_Records for the exercise_.
====================

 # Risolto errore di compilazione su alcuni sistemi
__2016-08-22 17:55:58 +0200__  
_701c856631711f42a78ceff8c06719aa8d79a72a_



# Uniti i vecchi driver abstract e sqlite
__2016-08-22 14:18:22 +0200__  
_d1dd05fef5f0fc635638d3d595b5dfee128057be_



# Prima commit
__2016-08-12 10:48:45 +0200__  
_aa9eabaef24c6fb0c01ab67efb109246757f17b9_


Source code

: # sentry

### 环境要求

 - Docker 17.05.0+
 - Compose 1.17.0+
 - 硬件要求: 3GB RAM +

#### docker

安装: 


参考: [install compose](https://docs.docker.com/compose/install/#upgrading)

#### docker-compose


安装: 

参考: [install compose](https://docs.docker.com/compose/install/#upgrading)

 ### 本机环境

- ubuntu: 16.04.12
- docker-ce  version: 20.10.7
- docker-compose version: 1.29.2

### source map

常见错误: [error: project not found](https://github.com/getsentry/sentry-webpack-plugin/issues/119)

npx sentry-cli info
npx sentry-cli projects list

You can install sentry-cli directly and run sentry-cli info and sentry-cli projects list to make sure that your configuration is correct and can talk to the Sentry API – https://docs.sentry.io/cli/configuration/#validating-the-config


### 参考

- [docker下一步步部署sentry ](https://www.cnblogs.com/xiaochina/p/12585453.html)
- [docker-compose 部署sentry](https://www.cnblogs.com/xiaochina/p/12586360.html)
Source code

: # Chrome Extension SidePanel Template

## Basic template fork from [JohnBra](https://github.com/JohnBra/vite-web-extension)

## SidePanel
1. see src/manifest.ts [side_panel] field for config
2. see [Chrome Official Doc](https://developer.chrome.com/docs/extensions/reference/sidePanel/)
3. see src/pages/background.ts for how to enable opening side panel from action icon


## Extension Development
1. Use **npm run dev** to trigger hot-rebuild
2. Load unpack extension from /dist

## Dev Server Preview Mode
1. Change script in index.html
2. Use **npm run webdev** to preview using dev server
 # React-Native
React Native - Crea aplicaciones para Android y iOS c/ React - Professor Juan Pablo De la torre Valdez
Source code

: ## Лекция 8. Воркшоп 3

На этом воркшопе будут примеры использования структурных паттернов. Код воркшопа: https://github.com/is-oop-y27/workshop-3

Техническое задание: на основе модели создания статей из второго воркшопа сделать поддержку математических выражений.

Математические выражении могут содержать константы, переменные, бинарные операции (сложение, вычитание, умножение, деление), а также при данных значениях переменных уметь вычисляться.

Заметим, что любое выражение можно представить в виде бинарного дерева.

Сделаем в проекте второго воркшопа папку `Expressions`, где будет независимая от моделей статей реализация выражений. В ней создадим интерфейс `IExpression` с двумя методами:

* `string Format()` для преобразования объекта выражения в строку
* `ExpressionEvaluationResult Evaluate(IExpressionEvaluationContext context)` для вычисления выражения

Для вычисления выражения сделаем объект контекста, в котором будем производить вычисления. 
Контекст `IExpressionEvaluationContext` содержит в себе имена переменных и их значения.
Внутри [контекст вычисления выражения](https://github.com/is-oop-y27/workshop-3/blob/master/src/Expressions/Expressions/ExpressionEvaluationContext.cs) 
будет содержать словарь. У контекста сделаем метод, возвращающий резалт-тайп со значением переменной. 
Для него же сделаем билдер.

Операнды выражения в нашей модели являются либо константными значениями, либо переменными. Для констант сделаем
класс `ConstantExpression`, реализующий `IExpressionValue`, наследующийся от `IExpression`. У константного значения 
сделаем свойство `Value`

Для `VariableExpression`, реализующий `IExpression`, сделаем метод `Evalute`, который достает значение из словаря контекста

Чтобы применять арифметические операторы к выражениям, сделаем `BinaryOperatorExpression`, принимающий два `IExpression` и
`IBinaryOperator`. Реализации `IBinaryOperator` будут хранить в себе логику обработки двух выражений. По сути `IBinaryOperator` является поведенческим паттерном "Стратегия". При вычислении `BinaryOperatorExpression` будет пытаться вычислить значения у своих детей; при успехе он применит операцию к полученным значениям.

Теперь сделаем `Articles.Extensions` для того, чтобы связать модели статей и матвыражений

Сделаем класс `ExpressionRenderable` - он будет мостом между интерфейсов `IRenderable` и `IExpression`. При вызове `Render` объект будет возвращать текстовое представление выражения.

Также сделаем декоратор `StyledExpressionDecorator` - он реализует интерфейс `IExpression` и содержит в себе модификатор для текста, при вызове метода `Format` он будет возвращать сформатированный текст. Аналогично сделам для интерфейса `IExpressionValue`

====================

_Task details_. In the records above, how many lines include "cnblogs"? Answer with the number alone.

_Written answer_. 2